Required action
Give back each record precisely, pictures excluded.

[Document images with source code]
• • • • • • •

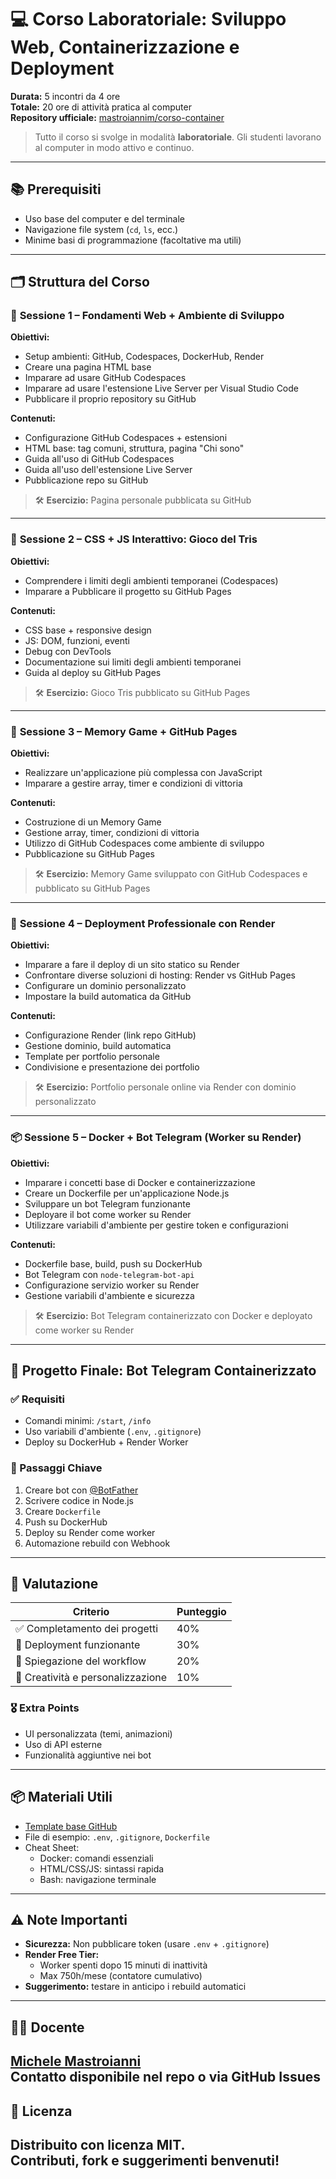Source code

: # 💻 Corso Laboratoriale: Sviluppo Web, Containerizzazione e Deployment
**Durata:** 5 incontri da 4 ore  
**Totale:** 20 ore di attività pratica al computer  
**Repository ufficiale:** [mastroiannim/corso-container](https://github.com/mastroiannim/corso-container)  
> Tutto il corso si svolge in modalità **laboratoriale**. Gli studenti lavorano al computer in modo attivo e continuo.
---
## 📚 Prerequisiti
- Uso base del computer e del terminale
- Navigazione file system (`cd`, `ls`, ecc.)
- Minime basi di programmazione (facoltative ma utili)
---
## 🗂️ Struttura del Corso
### 📘 **Sessione 1 – Fondamenti Web + Ambiente di Sviluppo**
**Obiettivi:**
- Setup ambienti: GitHub, Codespaces, DockerHub, Render
- Creare una pagina HTML base
- Imparare ad usare GitHub Codespaces
- Imparare ad usare l'estensione Live Server per Visual Studio Code
- Pubblicare il proprio repository su GitHub

**Contenuti:**
- Configurazione GitHub Codespaces + estensioni
- HTML base: tag comuni, struttura, pagina "Chi sono"
- Guida all'uso di GitHub Codespaces
- Guida all'uso dell'estensione Live Server
- Pubblicazione repo su GitHub
> 🛠️ **Esercizio:** Pagina personale pubblicata su GitHub
---
### 🎨 **Sessione 2 – CSS + JS Interattivo: Gioco del Tris**
**Obiettivi:**
- Comprendere i limiti degli ambienti temporanei (Codespaces)
- Imparare a Pubblicare il progetto su GitHub Pages

**Contenuti:**
- CSS base + responsive design
- JS: DOM, funzioni, eventi
- Debug con DevTools
- Documentazione sui limiti degli ambienti temporanei
- Guida al deploy su GitHub Pages
> 🛠️ **Esercizio:** Gioco Tris pubblicato su GitHub Pages
---
### 🧠 **Sessione 3 – Memory Game + GitHub Pages**
**Obiettivi:**
- Realizzare un'applicazione più complessa con JavaScript
- Imparare a gestire array, timer e condizioni di vittoria

**Contenuti:**
- Costruzione di un Memory Game
- Gestione array, timer, condizioni di vittoria
- Utilizzo di GitHub Codespaces come ambiente di sviluppo
- Pubblicazione su GitHub Pages
> 🛠️ **Esercizio:** Memory Game sviluppato con GitHub Codespaces e pubblicato su GitHub Pages
---
### 🚀 **Sessione 4 – Deployment Professionale con Render**
**Obiettivi:**
- Imparare a fare il deploy di un sito statico su Render
- Confrontare diverse soluzioni di hosting: Render vs GitHub Pages
- Configurare un dominio personalizzato
- Impostare la build automatica da GitHub

**Contenuti:**
- Configurazione Render (link repo GitHub)
- Gestione dominio, build automatica
- Template per portfolio personale
- Condivisione e presentazione dei portfolio
> 🛠️ **Esercizio:** Portfolio personale online via Render con dominio personalizzato
---
### 📦 **Sessione 5 – Docker + Bot Telegram (Worker su Render)**
**Obiettivi:**
- Imparare i concetti base di Docker e containerizzazione
- Creare un Dockerfile per un'applicazione Node.js
- Sviluppare un bot Telegram funzionante
- Deployare il bot come worker su Render
- Utilizzare variabili d'ambiente per gestire token e configurazioni

**Contenuti:**
- Dockerfile base, build, push su DockerHub
- Bot Telegram con `node-telegram-bot-api`
- Configurazione servizio worker su Render
- Gestione variabili d'ambiente e sicurezza
> 🛠️ **Esercizio:** Bot Telegram containerizzato con Docker e deployato come worker su Render
---
## 🧪 Progetto Finale: Bot Telegram Containerizzato
### ✅ Requisiti
- Comandi minimi: `/start`, `/info`
- Uso variabili d'ambiente (`.env`, `.gitignore`)
- Deploy su DockerHub + Render Worker
### 📌 Passaggi Chiave
1. Creare bot con [@BotFather](https://t.me/botfather)
2. Scrivere codice in Node.js
3. Creare `Dockerfile`
4. Push su DockerHub
5. Deploy su Render come worker
6. Automazione rebuild con Webhook
---
## 📝 Valutazione
| Criterio                              | Punteggio |
|--------------------------------------|-----------|
| ✅ Completamento dei progetti         | 40%       |
| 🚀 Deployment funzionante             | 30%       |
| 🧠 Spiegazione del workflow           | 20%       |
| 🎨 Creatività e personalizzazione     | 10%       |
### 🎖️ Extra Points
- UI personalizzata (temi, animazioni)
- Uso di API esterne
- Funzionalità aggiuntive nei bot
---
## 📦 Materiali Utili
- [Template base GitHub](https://github.com/mastroiannim/corso-container)
- File di esempio: `.env`, `.gitignore`, `Dockerfile`
- Cheat Sheet:
  - Docker: comandi essenziali
  - HTML/CSS/JS: sintassi rapida
  - Bash: navigazione terminale
---
## ⚠️ Note Importanti
- **Sicurezza:** Non pubblicare token (usare `.env` + `.gitignore`)
- **Render Free Tier:**
  - Worker spenti dopo 15 minuti di inattività
  - Max 750h/mese (contatore cumulativo)
- **Suggerimento:** testare in anticipo i rebuild automatici
---
## 👨‍🏫 Docente
[Michele Mastroianni](https://github.com/mastroiannim)  
Contatto disponibile nel repo o via GitHub Issues
---
## 📌 Licenza
Distribuito con licenza MIT.  
Contributi, fork e suggerimenti benvenuti!
---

• • • • • • •

Response
Source code

: # 💻 Corso Laboratoriale: Sviluppo Web, Containerizzazione e Deployment
**Durata:** 5 incontri da 4 ore  
**Totale:** 20 ore di attività pratica al computer  
**Repository ufficiale:** [mastroiannim/corso-container](https://github.com/mastroiannim/corso-container)  
> Tutto il corso si svolge in modalità **laboratoriale**. Gli studenti lavorano al computer in modo attivo e continuo.
---
## 📚 Prerequisiti
- Uso base del computer e del terminale
- Navigazione file system (`cd`, `ls`, ecc.)
- Minime basi di programmazione (facoltative ma utili)
---
## 🗂️ Struttura del Corso
### 📘 **Sessione 1 – Fondamenti Web + Ambiente di Sviluppo**
**Obiettivi:**
- Setup ambienti: GitHub, Codespaces, DockerHub, Render
- Creare una pagina HTML base
- Imparare ad usare GitHub Codespaces
- Imparare ad usare l'estensione Live Server per Visual Studio Code
- Pubblicare il proprio repository su GitHub

**Contenuti:**
- Configurazione GitHub Codespaces + estensioni
- HTML base: tag comuni, struttura, pagina "Chi sono"
- Guida all'uso di GitHub Codespaces
- Guida all'uso dell'estensione Live Server
- Pubblicazione repo su GitHub
> 🛠️ **Esercizio:** Pagina personale pubblicata su GitHub
---
### 🎨 **Sessione 2 – CSS + JS Interattivo: Gioco del Tris**
**Obiettivi:**
- Comprendere i limiti degli ambienti temporanei (Codespaces)
- Imparare a Pubblicare il progetto su GitHub Pages

**Contenuti:**
- CSS base + responsive design
- JS: DOM, funzioni, eventi
- Debug con DevTools
- Documentazione sui limiti degli ambienti temporanei
- Guida al deploy su GitHub Pages
> 🛠️ **Esercizio:** Gioco Tris pubblicato su GitHub Pages
---
### 🧠 **Sessione 3 – Memory Game + GitHub Pages**
**Obiettivi:**
- Realizzare un'applicazione più complessa con JavaScript
- Imparare a gestire array, timer e condizioni di vittoria

**Contenuti:**
- Costruzione di un Memory Game
- Gestione array, timer, condizioni di vittoria
- Utilizzo di GitHub Codespaces come ambiente di sviluppo
- Pubblicazione su GitHub Pages
> 🛠️ **Esercizio:** Memory Game sviluppato con GitHub Codespaces e pubblicato su GitHub Pages
---
### 🚀 **Sessione 4 – Deployment Professionale con Render**
**Obiettivi:**
- Imparare a fare il deploy di un sito statico su Render
- Confrontare diverse soluzioni di hosting: Render vs GitHub Pages
- Configurare un dominio personalizzato
- Impostare la build automatica da GitHub

**Contenuti:**
- Configurazione Render (link repo GitHub)
- Gestione dominio, build automatica
- Template per portfolio personale
- Condivisione e presentazione dei portfolio
> 🛠️ **Esercizio:** Portfolio personale online via Render con dominio personalizzato
---
### 📦 **Sessione 5 – Docker + Bot Telegram (Worker su Render)**
**Obiettivi:**
- Imparare i concetti base di Docker e containerizzazione
- Creare un Dockerfile per un'applicazione Node.js
- Sviluppare un bot Telegram funzionante
- Deployare il bot come worker su Render
- Utilizzare variabili d'ambiente per gestire token e configurazioni

**Contenuti:**
- Dockerfile base, build, push su DockerHub
- Bot Telegram con `node-telegram-bot-api`
- Configurazione servizio worker su Render
- Gestione variabili d'ambiente e sicurezza
> 🛠️ **Esercizio:** Bot Telegram containerizzato con Docker e deployato come worker su Render
---
## 🧪 Progetto Finale: Bot Telegram Containerizzato
### ✅ Requisiti
- Comandi minimi: `/start`, `/info`
- Uso variabili d'ambiente (`.env`, `.gitignore`)
- Deploy su DockerHub + Render Worker
### 📌 Passaggi Chiave
1. Creare bot con [@BotFather](https://t.me/botfather)
2. Scrivere codice in Node.js
3. Creare `Dockerfile`
4. Push su DockerHub
5. Deploy su Render come worker
6. Automazione rebuild con Webhook
---
## 📝 Valutazione
| Criterio                              | Punteggio |
|--------------------------------------|-----------|
| ✅ Completamento dei progetti         | 40%       |
| 🚀 Deployment funzionante             | 30%       |
| 🧠 Spiegazione del workflow           | 20%       |
| 🎨 Creatività e personalizzazione     | 10%       |
### 🎖️ Extra Points
- UI personalizzata (temi, animazioni)
- Uso di API esterne
- Funzionalità aggiuntive nei bot
---
## 📦 Materiali Utili
- [Template base GitHub](https://github.com/mastroiannim/corso-container)
- File di esempio: `.env`, `.gitignore`, `Dockerfile`
- Cheat Sheet:
  - Docker: comandi essenziali
  - HTML/CSS/JS: sintassi rapida
  - Bash: navigazione terminale
---
## ⚠️ Note Importanti
- **Sicurezza:** Non pubblicare token (usare `.env` + `.gitignore`)
- **Render Free Tier:**
  - Worker spenti dopo 15 minuti di inattività
  - Max 750h/mese (contatore cumulativo)
- **Suggerimento:** testare in anticipo i rebuild automatici
---
## 👨‍🏫 Docente
[Michele Mastroianni](https://github.com/mastroiannim)  
Contatto disponibile nel repo o via GitHub Issues
---
## 📌 Licenza
Distribuito con licenza MIT.  
Contributi, fork e suggerimenti benvenuti!
---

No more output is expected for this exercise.